Under their own rules, FAI need seven members present to make a Board meeting valid, so they are, to briefly use FootballManSpeak, down to the bare bones.

After the recommendations are made public tomorrow, it will then be down to the FAI to agree to adopt them.

They will be either accepted or rejected by the FAI at the AGM at the end of July. To pass, the reforms will need a two-thirds majority from 175 voting delegates.

Under the current rules, the new structures will take eight days to come into play.

Will they pass? Given the financial stakes, the level of government pressure and public opinion – it would be remarkable if they didn’t.

The FAI, however, have never held too much reverence for the remarkable, and in Earley’s resignation there are hints that may be some opposition to the reforms. The Irish Times last night reported that Earley stood down over a lack of Schoolboy representation under the reforms, and the paper also floated the possibility that the SFAI will vote at their AGM next week to block the reform proposals in July.

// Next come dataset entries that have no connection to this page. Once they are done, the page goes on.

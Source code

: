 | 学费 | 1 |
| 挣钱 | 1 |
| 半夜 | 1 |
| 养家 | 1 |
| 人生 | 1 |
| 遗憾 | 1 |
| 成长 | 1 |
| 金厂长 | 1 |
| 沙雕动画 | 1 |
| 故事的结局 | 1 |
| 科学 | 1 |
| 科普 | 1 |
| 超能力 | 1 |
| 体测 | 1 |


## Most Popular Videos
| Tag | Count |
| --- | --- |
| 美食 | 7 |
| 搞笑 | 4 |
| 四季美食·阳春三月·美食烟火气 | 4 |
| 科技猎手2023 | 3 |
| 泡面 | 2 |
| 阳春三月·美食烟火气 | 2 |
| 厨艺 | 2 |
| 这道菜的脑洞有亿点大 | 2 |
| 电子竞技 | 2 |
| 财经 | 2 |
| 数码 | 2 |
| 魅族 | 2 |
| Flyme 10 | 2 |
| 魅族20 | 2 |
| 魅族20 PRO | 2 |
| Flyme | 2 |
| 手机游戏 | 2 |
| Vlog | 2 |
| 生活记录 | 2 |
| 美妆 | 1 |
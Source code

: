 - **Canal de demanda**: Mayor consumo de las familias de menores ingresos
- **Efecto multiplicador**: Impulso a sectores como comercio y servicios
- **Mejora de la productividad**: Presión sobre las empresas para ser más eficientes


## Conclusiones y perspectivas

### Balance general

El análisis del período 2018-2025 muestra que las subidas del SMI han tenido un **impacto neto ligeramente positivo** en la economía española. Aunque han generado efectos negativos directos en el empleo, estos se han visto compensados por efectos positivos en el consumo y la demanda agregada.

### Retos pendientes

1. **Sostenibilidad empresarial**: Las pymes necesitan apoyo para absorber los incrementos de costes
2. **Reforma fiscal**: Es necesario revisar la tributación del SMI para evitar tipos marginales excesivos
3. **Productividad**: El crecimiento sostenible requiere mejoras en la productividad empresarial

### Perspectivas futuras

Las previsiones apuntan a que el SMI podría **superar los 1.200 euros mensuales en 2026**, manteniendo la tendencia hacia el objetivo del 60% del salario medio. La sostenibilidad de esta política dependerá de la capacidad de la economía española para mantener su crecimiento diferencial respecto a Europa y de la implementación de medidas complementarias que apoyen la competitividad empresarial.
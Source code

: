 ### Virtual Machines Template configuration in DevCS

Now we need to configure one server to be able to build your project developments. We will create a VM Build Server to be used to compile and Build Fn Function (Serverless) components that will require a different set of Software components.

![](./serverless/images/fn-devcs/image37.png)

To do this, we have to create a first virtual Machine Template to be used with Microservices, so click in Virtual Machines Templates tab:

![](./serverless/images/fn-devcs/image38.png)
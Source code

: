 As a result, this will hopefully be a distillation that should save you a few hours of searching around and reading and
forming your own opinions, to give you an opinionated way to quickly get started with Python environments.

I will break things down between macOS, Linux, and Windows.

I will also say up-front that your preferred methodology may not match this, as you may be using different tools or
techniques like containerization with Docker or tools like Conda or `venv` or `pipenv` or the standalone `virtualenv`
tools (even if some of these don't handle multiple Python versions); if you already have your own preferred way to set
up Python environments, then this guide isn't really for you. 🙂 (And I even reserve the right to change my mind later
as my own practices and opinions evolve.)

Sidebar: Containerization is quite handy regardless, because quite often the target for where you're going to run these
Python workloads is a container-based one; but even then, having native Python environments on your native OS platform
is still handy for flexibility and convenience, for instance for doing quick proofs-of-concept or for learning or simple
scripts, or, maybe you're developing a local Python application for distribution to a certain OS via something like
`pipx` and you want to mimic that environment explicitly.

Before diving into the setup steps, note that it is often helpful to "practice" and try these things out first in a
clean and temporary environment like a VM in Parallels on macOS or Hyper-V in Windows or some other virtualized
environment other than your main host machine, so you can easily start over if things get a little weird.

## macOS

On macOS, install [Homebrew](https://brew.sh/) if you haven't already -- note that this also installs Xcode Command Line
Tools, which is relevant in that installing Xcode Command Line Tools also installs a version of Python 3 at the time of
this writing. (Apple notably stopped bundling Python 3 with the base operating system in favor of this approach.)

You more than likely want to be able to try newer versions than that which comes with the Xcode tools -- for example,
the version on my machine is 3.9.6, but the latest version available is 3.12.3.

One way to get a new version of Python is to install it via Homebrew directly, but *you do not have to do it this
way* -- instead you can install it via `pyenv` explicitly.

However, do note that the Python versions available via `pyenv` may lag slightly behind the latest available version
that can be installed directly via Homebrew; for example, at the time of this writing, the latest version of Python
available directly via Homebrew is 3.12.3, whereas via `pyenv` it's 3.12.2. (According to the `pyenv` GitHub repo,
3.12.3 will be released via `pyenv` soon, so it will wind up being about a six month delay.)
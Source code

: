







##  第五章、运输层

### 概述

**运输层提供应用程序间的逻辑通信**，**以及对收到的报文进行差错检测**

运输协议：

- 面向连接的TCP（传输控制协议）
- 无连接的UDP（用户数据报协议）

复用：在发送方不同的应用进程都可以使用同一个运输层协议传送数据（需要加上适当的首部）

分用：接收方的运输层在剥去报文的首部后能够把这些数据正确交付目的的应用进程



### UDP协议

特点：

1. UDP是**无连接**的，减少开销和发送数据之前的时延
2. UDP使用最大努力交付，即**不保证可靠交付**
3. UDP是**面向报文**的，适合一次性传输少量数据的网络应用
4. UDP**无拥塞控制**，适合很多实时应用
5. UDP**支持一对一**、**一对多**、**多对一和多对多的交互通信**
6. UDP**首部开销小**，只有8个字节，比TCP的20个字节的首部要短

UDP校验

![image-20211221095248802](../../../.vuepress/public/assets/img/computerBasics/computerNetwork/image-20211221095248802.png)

That may, of course, not happen, but it does offer a small hint that uniting the FAI’s many separate, affiliated groups into supporting the same vision for the future may not be entirely plain-sailing.

If it is passed, then it will be incumbent on the FAI to adopt the proposals.

As it stands, Sport Ireland’s direct interference with these reforms ends tomorrow, but there is a strong argument to say they should oversee its implementation.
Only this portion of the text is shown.